* [EXERCISE DETAILS]:
Which lines in the data below contain the word "from"? Copy each of them.

* [ENTRIES SHOWN]:

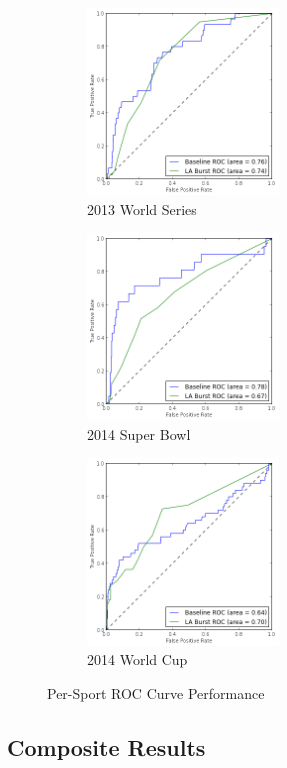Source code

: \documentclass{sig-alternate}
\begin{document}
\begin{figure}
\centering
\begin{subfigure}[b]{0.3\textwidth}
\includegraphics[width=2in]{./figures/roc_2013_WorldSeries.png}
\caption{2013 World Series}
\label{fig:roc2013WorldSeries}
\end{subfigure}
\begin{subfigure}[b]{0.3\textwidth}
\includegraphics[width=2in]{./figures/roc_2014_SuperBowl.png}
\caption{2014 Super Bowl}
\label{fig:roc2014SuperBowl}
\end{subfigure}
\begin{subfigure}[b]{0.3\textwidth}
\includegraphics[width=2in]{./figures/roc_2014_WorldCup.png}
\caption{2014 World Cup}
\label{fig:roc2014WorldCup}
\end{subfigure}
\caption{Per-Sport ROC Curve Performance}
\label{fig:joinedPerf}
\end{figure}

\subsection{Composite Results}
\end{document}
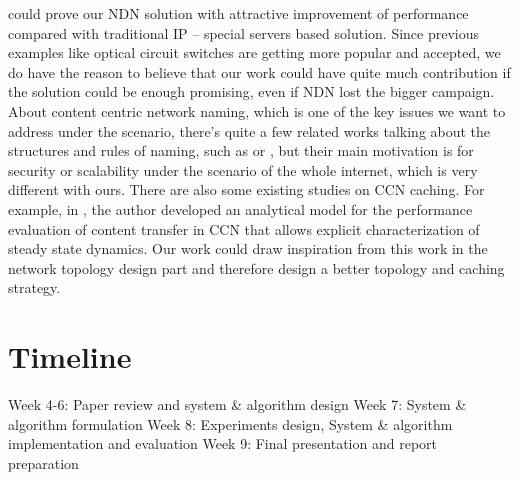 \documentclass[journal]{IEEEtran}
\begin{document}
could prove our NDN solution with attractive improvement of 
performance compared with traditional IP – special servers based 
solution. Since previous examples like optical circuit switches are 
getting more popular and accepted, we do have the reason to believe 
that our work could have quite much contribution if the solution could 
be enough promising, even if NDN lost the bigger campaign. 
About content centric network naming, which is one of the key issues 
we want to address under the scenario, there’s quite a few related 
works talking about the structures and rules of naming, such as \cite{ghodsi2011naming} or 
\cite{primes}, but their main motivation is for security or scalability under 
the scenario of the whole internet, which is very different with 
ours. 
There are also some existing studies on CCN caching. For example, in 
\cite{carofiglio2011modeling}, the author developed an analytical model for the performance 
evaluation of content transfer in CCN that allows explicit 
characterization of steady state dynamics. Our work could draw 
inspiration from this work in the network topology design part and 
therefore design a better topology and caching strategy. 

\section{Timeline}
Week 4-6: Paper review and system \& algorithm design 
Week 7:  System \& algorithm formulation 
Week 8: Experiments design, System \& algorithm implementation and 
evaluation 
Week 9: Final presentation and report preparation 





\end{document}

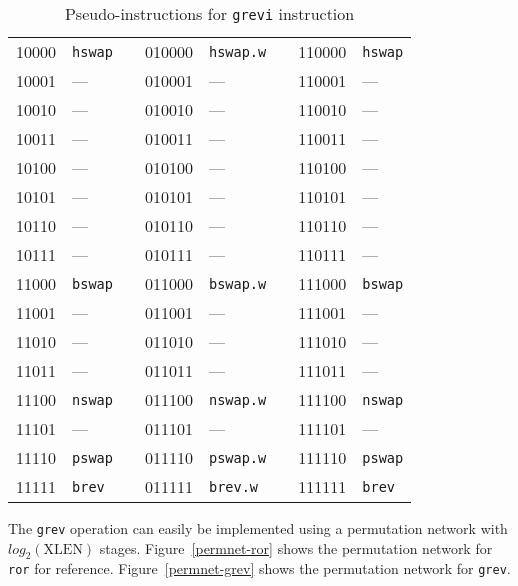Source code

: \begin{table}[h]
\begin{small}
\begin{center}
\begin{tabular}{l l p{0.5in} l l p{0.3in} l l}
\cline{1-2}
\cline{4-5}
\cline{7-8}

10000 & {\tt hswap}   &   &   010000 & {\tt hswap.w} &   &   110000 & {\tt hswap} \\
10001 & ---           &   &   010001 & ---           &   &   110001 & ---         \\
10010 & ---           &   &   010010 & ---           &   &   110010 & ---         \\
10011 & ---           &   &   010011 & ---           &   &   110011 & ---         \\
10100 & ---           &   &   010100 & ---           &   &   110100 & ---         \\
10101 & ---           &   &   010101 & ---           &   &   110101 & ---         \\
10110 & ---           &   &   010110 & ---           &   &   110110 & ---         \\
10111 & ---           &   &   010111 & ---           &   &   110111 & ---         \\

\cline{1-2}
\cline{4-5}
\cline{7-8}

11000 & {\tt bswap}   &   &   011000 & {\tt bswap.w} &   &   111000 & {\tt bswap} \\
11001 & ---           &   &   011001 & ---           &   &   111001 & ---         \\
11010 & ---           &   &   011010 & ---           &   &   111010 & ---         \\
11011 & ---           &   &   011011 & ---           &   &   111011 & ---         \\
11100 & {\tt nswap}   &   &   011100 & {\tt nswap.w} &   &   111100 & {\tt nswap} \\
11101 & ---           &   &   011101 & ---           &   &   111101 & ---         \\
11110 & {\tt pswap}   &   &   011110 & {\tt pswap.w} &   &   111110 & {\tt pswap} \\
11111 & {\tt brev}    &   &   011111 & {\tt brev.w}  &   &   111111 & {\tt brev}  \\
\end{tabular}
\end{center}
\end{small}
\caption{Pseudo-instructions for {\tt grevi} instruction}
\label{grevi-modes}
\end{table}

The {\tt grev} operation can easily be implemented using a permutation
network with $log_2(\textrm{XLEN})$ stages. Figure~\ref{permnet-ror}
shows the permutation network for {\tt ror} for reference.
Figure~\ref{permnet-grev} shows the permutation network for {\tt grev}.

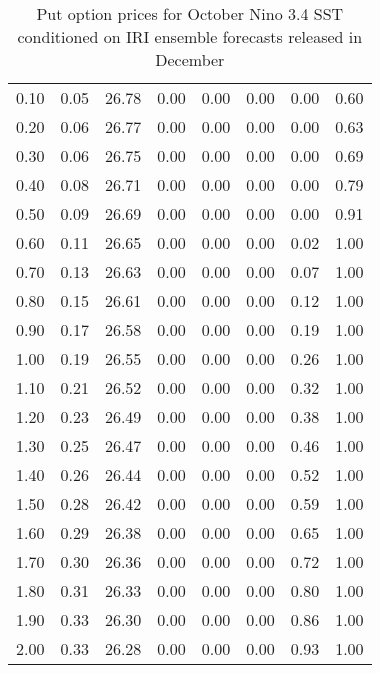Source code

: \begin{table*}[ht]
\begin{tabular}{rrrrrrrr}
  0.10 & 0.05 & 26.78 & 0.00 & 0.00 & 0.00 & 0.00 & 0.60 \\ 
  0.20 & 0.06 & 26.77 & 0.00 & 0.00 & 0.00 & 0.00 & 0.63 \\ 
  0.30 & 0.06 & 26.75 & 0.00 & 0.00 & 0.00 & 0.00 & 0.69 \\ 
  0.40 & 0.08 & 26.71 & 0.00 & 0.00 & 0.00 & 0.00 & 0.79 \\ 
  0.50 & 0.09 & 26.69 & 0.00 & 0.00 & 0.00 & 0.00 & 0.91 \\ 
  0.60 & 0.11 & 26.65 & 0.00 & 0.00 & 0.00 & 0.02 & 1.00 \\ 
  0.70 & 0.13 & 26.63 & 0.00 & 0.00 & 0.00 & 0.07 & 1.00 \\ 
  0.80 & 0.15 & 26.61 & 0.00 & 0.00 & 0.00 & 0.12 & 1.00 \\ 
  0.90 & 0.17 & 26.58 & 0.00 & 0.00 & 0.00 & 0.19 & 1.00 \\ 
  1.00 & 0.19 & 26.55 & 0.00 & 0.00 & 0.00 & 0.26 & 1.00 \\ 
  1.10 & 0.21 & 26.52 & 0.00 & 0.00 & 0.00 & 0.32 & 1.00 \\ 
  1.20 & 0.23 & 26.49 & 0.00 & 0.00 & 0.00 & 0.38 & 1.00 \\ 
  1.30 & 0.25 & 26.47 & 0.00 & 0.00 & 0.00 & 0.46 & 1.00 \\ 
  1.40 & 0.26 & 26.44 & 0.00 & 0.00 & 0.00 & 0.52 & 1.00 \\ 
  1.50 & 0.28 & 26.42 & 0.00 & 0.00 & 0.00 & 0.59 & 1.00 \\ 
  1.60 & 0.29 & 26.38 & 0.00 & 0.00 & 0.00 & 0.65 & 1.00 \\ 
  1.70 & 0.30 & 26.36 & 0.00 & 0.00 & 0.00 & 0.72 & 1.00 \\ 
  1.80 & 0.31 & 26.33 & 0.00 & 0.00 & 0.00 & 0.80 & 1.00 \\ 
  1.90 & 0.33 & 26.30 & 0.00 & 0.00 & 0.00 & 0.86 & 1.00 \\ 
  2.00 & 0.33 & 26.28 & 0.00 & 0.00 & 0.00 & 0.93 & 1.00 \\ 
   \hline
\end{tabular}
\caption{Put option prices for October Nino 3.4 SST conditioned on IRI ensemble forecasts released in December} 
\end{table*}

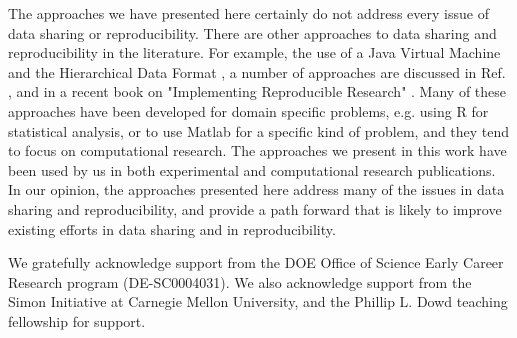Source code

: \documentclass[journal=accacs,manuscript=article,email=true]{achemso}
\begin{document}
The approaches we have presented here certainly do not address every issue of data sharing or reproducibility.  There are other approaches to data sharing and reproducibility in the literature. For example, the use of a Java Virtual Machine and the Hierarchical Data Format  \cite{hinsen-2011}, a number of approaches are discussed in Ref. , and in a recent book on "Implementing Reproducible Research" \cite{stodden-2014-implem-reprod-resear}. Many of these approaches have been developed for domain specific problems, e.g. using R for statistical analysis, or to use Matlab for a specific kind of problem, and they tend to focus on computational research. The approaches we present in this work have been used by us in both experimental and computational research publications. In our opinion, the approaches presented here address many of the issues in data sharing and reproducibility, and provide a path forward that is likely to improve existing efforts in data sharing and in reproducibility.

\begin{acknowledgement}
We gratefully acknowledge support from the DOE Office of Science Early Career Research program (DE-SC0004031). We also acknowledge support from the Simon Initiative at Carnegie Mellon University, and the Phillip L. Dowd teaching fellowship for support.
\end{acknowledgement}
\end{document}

* [EXERCISE OUTPUT]:
inspiration from this work in the network topology design part and 
We gratefully acknowledge support from the DOE Office of Science Early Career Research program (DE-SC0004031). We also acknowledge support from the Simon Initiative at Carnegie Mellon University, and the Phillip L. Dowd teaching fellowship for support.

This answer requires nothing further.